I was outside today. Britain is simply asking for it.

I ventured outside today for the first time in two weeks (I’ve been quarantined). I have been to the Polish shop, pharmacy, the supermarket and to drop some groceries to my friend, who’s under quarantine. I saw all those memes about the city being abandoned, I expected to have an “I am Legend” style experience. Alas, nothing like that.

In the pharmacy there is tape across the shop, so you keep distance, but to receive your meds and to pay, the assistant still has to come out to you. Well, so much for social distancing there.

In the supermarket – there was a queue outside. One person leaves, one person can get in. People kept distance from each other for the most part. Good for them. Some of them were wearing gloves or masks, but not many. I haven’t seen any of the shop staff wearing masks, but some have been wearing latex gloves.

When wandering between the shelves, I saw two families, two parents and a kid and a three generation daugter-mum-granny set. They were all wearing gloves and masks, I thought to myself “I am glad to see, that someone is taking that seriously”. A moment later it turned out that those two families are related and just randomly met in the shop. They were happy to, as they haven’t seen each other for weeks. So what they did? Took their masks off, then hugged and kissed each other. I wanted to cry.

As for the supplies in the store, the choice is pretty basic, some items are limited, but I got almost everything I needed. No reason to panic, I guess, but one can treat it as No-Deal Brexit demo version. The cashier was completely unprotected, she hasn’t even had her gloves on.

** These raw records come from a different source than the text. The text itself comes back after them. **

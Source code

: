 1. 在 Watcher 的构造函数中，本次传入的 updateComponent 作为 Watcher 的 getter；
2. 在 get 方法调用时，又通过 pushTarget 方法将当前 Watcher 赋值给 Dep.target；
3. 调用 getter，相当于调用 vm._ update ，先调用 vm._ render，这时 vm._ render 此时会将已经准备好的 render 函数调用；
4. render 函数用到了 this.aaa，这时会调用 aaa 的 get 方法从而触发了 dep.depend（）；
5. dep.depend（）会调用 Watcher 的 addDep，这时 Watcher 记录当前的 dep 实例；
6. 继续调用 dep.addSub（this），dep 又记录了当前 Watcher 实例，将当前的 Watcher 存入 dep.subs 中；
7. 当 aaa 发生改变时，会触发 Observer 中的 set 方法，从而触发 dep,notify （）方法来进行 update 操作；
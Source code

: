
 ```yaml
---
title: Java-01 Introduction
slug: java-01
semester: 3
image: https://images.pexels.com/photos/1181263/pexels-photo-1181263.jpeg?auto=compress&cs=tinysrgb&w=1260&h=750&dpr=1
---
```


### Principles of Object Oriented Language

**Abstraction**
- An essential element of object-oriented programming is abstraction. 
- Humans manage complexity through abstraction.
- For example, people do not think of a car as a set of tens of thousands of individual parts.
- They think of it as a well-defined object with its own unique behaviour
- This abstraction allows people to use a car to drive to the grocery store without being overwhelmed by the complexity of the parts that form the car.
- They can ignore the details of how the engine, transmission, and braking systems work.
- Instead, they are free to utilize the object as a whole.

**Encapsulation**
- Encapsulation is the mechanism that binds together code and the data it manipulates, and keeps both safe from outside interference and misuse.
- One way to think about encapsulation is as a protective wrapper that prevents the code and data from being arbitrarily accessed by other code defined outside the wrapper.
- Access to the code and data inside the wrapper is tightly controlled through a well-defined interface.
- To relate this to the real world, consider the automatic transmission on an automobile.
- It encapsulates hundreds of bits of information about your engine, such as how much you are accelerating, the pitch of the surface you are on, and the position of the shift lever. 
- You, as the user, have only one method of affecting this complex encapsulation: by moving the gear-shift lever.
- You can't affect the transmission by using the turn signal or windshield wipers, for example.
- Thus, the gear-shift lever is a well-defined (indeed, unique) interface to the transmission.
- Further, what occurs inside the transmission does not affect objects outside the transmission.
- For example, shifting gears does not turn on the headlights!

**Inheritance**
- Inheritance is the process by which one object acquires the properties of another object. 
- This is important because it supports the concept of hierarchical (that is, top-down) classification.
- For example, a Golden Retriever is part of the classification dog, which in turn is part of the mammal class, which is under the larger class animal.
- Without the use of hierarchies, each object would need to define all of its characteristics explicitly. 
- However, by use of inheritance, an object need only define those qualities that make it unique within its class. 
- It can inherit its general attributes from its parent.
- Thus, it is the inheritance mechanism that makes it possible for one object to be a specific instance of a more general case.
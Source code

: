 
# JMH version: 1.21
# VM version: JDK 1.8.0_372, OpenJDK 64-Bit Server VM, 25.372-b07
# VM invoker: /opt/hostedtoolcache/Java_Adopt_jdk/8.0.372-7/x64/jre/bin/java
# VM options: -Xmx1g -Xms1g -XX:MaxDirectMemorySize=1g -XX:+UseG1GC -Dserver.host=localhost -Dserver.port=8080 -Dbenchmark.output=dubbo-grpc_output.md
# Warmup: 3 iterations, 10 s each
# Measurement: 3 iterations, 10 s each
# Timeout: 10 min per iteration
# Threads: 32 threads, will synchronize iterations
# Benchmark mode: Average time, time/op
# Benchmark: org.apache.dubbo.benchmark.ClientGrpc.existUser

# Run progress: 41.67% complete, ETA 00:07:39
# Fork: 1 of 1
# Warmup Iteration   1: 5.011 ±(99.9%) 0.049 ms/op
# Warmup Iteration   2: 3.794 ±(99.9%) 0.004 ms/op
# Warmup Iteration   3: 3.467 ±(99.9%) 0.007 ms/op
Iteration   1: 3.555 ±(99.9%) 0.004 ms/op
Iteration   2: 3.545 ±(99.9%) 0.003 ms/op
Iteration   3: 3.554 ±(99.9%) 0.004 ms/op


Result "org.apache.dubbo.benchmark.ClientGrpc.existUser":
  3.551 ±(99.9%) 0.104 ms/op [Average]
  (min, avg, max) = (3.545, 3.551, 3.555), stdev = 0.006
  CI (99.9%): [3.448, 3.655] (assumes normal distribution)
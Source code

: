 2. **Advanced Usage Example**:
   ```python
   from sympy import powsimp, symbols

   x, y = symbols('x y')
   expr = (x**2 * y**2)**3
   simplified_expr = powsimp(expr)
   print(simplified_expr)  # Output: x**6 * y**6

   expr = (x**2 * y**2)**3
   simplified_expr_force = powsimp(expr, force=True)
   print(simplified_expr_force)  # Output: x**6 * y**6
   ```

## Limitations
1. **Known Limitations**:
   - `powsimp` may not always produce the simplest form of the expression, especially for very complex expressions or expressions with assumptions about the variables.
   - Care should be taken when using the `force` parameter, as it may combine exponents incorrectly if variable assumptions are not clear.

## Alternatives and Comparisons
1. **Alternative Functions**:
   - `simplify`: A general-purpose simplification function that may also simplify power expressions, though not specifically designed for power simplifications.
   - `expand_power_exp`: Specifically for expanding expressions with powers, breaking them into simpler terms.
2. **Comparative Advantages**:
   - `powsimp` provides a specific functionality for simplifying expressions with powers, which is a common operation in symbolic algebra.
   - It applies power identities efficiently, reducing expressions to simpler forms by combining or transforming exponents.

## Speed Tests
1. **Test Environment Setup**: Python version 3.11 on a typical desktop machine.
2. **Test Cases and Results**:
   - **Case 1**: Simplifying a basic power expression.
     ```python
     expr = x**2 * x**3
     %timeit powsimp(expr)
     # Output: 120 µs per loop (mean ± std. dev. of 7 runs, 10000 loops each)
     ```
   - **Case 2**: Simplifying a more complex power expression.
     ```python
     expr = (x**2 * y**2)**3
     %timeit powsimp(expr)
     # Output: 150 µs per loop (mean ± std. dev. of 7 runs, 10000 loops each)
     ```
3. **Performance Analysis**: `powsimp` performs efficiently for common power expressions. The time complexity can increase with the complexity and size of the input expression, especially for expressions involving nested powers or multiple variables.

Driving around the city you don’t have a feeling that something serious is going on, apart from that on the motoroway every single Matrix sign says “Stay at home, help the NHS, save lives.” But streets are not empty – I would say that traffic can be compared to a typical Sunday morning. There is plenty pedestrians on the streets as well – walkers, joggers, dog walkers, families with kids etc. – and quite a few cyclists. I drove past two parks, both were full of people. Kids playing in groups, moms chatting on the benches – just as nothing was happening.

The only place that seems to take the matter seriously was my local Polish shop. All staff was wearing face masks and latex gloves, they were careful to keep the social distance and remained the other customer, who stood to close to me, of the need of doing so. Here also the choice was smaller than usual, especially in cooked meats and dairy departaments. The owner told me that as her employee has been quarantined, she decided to order less, as if she or her husband would have to stay at home as well, everything would go to waste. But we haven’t had too much time to chat – she was constantly on the phone taking home delivery orders from people who need to stay at home due to the situation.

We got friends and family in Poland and in Italy. They tell us first hand what is happening in there. In Italy the situation is pretty dire already. Poland hasn’t seen the worse yet, but at least people listen to the government’s advice, even that most of them do not agree with our current politics. Britons seem to be too proud to do so. In the supermarket car park I heard two older guys talking about how Britain won the war on its own, and how it is going to be a bright spot on the European map of the virus as well. Watching the streets today, I am afraid that it is going to be a really bright spot indeed. A bright red one. With a huge number of dead people next to it.

This is how Wrocław, my hometown, looks these days. And this is how the city SHOULD look like during the pandemic. Unless Britons understand it, there will be a lot of crying in the oncoming weeks.